Do you know what’s the largest single living organism on earth? It’s not a whale. It’s not an elephant. It’s a massive collection of Quaking Aspen trees living in a forest in Utah.


These Aspens are growing in a grove called Pando, which is Latin for “I spread.” While Pando is comprised of 47,000 individual tree trunks, it’s considered a single life form because every stem shares one huge collective root system. With a combined weight of 13 million pounds, these trees represent the world’s largest single living organism in terms of mass.


47,000 trees … one shared life. Think about that. Might the same be said for us?


We like to think of ourselves as individual, separate beings, isolated by our skins from everything else around us. But the truth is, we share connections to every living thing, as described so beautifully by Thich Nhat Hanh when he coined the term Interbeing.


Like the trees in Pando grove, what affects one ultimately affects us all.

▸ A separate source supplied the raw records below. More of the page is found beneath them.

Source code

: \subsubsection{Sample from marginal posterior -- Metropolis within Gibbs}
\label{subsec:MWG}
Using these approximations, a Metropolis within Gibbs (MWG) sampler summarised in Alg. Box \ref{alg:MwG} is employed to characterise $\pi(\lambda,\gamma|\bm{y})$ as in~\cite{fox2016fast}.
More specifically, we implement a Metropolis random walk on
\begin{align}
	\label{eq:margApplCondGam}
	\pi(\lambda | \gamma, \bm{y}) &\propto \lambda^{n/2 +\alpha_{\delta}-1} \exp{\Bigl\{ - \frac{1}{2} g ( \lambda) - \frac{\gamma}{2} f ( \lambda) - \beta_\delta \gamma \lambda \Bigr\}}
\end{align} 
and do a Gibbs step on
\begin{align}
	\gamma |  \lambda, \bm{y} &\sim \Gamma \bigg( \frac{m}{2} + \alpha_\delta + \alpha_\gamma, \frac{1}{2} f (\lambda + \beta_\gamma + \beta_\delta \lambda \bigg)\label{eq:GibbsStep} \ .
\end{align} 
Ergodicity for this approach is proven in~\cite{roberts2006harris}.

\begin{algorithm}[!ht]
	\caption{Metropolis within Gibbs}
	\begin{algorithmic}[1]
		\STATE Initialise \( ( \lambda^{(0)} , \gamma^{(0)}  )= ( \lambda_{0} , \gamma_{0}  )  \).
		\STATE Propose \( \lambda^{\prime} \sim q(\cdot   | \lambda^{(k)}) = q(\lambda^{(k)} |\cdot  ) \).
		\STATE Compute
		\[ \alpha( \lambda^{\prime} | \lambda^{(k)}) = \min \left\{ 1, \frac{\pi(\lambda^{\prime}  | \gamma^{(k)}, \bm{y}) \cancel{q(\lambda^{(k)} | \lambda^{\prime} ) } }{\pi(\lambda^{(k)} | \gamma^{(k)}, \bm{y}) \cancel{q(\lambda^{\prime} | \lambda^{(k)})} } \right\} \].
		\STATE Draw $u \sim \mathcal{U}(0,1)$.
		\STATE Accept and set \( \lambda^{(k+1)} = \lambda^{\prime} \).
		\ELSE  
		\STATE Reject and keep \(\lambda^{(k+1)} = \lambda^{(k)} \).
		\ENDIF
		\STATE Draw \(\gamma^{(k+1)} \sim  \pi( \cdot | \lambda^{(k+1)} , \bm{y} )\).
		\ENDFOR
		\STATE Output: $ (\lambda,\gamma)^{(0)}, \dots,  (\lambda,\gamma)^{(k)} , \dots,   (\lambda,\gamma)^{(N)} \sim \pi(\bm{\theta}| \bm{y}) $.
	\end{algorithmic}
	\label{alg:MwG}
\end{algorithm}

(Photographer’s Footnote: the trees you see here are not Quaking Aspens. These are redwoods I photographed in Armstrong Redwoods State Natural Reserve in California.)

12 Comments


bonniedds
Jun 25, 2023

I find it so much easier to feel one with the beauty of nature and the cosmos…..harder to embrace my oneness with the less inherently beautiful connectivities….spiders, the homeless…..even the criminal….but we truly are one and this beautiful image and message serves as a lovely reminder.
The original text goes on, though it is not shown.